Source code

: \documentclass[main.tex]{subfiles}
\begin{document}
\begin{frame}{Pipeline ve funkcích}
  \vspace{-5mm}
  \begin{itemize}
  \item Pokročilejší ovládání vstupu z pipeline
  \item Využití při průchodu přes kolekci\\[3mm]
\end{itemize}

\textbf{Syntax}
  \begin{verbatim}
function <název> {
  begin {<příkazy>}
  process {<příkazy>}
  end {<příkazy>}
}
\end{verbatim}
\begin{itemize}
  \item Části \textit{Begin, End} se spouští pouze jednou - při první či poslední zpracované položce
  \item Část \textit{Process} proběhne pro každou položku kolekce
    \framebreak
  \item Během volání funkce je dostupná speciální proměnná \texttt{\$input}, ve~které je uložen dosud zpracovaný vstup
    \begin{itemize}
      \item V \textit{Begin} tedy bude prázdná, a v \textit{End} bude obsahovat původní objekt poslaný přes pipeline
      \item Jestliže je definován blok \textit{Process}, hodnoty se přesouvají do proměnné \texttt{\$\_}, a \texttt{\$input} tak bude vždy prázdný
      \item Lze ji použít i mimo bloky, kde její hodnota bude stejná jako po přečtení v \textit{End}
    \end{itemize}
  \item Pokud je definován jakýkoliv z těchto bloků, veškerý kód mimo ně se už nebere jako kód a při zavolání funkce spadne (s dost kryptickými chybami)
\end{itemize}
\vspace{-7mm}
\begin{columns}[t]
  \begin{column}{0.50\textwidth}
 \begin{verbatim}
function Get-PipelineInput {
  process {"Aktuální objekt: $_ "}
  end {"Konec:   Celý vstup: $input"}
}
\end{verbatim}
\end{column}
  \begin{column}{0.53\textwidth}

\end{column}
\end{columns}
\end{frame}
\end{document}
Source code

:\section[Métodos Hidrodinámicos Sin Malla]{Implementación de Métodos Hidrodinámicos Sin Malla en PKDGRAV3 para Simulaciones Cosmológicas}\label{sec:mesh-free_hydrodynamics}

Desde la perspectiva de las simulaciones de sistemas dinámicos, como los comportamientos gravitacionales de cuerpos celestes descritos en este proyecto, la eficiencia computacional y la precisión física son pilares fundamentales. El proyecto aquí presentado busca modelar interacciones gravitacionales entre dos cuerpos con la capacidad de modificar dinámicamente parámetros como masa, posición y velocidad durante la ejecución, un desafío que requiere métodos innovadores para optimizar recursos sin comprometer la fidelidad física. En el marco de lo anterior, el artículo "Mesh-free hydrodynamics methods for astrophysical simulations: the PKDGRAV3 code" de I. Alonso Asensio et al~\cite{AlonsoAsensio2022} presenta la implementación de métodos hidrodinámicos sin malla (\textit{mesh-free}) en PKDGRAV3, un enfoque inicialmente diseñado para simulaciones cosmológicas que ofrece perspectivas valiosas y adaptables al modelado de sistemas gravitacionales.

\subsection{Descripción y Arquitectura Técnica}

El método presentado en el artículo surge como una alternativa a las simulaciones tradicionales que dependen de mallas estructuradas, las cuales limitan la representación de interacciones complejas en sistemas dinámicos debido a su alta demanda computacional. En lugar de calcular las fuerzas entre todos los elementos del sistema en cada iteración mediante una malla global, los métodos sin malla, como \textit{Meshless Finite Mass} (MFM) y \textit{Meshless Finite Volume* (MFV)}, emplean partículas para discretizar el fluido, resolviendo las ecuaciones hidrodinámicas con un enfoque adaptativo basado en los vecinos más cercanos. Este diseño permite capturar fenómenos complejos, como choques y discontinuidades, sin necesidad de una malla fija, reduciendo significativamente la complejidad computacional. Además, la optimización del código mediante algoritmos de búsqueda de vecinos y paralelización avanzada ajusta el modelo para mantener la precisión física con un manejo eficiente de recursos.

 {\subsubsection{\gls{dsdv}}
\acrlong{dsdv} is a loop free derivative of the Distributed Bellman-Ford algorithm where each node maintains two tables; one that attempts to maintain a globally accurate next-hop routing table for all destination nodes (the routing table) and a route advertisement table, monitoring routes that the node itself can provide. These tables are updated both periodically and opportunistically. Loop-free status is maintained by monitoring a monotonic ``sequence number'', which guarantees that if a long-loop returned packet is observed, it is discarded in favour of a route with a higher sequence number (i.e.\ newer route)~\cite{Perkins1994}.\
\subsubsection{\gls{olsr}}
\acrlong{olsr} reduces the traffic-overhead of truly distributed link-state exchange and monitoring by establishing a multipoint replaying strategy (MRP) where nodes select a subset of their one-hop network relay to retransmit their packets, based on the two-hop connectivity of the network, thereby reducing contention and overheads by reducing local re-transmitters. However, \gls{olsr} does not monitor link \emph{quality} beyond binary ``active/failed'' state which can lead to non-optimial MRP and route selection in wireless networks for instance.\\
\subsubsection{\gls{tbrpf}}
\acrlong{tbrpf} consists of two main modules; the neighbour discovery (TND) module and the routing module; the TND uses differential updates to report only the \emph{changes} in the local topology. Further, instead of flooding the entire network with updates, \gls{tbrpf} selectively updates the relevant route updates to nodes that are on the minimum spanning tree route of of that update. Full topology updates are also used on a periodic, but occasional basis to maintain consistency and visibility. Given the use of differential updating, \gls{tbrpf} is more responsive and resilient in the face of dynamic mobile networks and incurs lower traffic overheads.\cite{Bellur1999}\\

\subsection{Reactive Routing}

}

▶ [What needs to be done] Establish how many lines of the data above contain "příkazy". State that number and no more.

▶ [Answer to this task] 3